Chapter 23, Problem 85GP

To determine

The index of refraction of the prism.

Answer to Problem 85GP

Solution:

Since the ray is totally internally reflected at the opposite side, we will use the concept of critical angle. Critical angle for glass air is ${42}^0$.

Explanation of Solution

If the ray strike at the angle greater than critical angle, then only it will be totally internally reflected.

Given:

Apex angle of prism $A={65}^0$

Incident angle of the ray at the first side is $i_1={45}^0$

Formula used:

(1)Apex angle $A=\left(r_1+r_2\right),$ where r₁ and r₂ are refraction angle on both the sides.

(2)Critical angle of glass –air interface is ${42}^0$.
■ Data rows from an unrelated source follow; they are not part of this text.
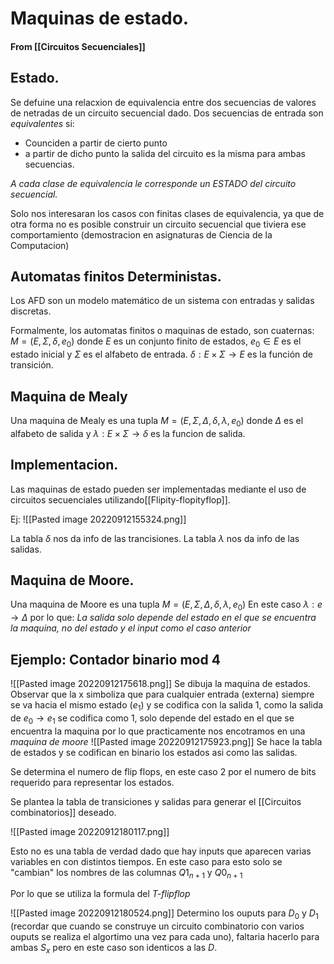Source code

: # Maquinas de estado.
#### From [[Circuitos Secuenciales]]


## Estado.
Se defuine una relacxion de equivalencia entre dos secuencias de valores de netradas de un circuito secuencial dado.
Dos secuencias de entrada son *equivalentes* si:
+ Counciden a partir de cierto punto 
+ a partir de dicho punto la salida del circuito es la misma para ambas secuencias.

*A cada clase de equivalencia le corresponde un $ESTADO$ del circuito secuencial.*

Solo nos interesaran los casos con finitas clases de equivalencia, ya que de otra forma no es posible construir un circuito secuencial que tiviera ese comportamiento (demostracion en asignaturas de Ciencia de la Computacion)


## Automatas finitos Deterministas.

Los AFD son un modelo matemático de un sistema con entradas y salidas discretas.

Formalmente, los automatas finitos o maquinas de estado, son cuaternas:
	$M = (E,\Sigma,\delta, e_0)$ donde $E$ es un conjunto finito de estados, $e_{0}\in E$ es el estado inicial y $\Sigma$ es el alfabeto de entrada. $\delta: E\times\Sigma \rightarrow E$ es la función de transición.

## Maquina de Mealy

Una maquina de Mealy es una tupla $M = (E,\Sigma,\Delta,\delta,\lambda, e_0)$ donde $\Delta$ es el alfabeto de salida y  $\lambda:E\times\Sigma\rightarrow\delta$ es la funcion de salida.

## Implementacion.
Las maquinas de estado pueden ser implementadas mediante el uso de circuitos secuenciales utilizando[[Flipity-flopityflop]].

Ej:
![[Pasted image 20220912155324.png]]


La tabla $\delta$ nos da info de las trancisiones.
La tabla $\lambda$ nos da info de las salidas.

## Maquina de Moore.

Una maquina de Moore es una tupla $M = (E,\Sigma,\Delta,\delta,\lambda, e_0)$ En este caso $\lambda:e\rightarrow\Delta$ por lo que: *La salida solo depende del estado en el que se encuentra la maquina, no del estado y el input como el caso anterior*

## Ejemplo: Contador binario mod 4

![[Pasted image 20220912175618.png]]
Se dibuja la maquina de estados.
Observar que la x simboliza que para cualquier entrada (externa) siempre se va hacia el mismo estado ($e_1$) y se codifica con la salida $1$, como la salida de $e_0 \rightarrow e_1$ se codifica como 1, solo depende del estado en el que se encuentra la maquina por lo que practicamente nos encotramos en una *maquina de moore* 
![[Pasted image 20220912175923.png]]
Se hace la tabla de estados y se codifican en binario los estados asi como las salidas.

Se determina el numero de flip flops, en este caso 2 por el numero de bits requerido para representar los estados.

Se plantea la tabla de transiciones y salidas para generar el [[Circuitos combinatorios]] deseado.

![[Pasted image 20220912180117.png]]

Esto no es una tabla de verdad dado que hay inputs que aparecen varias variables en con distintos tiempos. En este caso para esto solo se "cambian" los nombres de las columnas $Q1_{n+1}$ y $Q0_{n+1}$

Por lo que se utiliza la formula del *T-flipflop*

![[Pasted image 20220912180524.png]]
 Determino los ouputs para $D_0$ y $D_1$ (recordar que cuando se construye un circuito combinatorio con varios ouputs se realiza el algortimo una vez para cada uno), faltaria hacerlo para ambas $S_x$ pero en este caso son identicos a las $D$.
(3)Snell’s law $n_1\sin i=n_2\sin r$, where $n_1$ and $n_2$ are refractive index of two mediums.

Calculation:

Assume angle of refraction at air prism side is $r_1$ and at prism –air side is $r_2$

For internal reflection $r_2$ should be more than ${42}^0$, minimum should be ${42}^0$.

So, from apex angle formula

$\begin{array}{l}A=\left(r_1+r_2\right)=r_1+{42}^0\hfill \\ r_1=A-{42}^0={65}^0-{42}^0={23}^0\hfill \end{array}$

from Snell’s law at air-prism interface on first side

$\begin{array}{l}{n}_1\sin i_1=n_2\sin r_1\hfill \\ 1\times \sin {45}^0=n_2\sin {23}^0\hfill \\ 1\times \left(1/\surd 2\right)=n_2\times 0\cdot 391\hfill \\ n_2=0\cdot 7071/0\cdot 391=1\cdot 808=1\cdot 81\hfill \end{array}$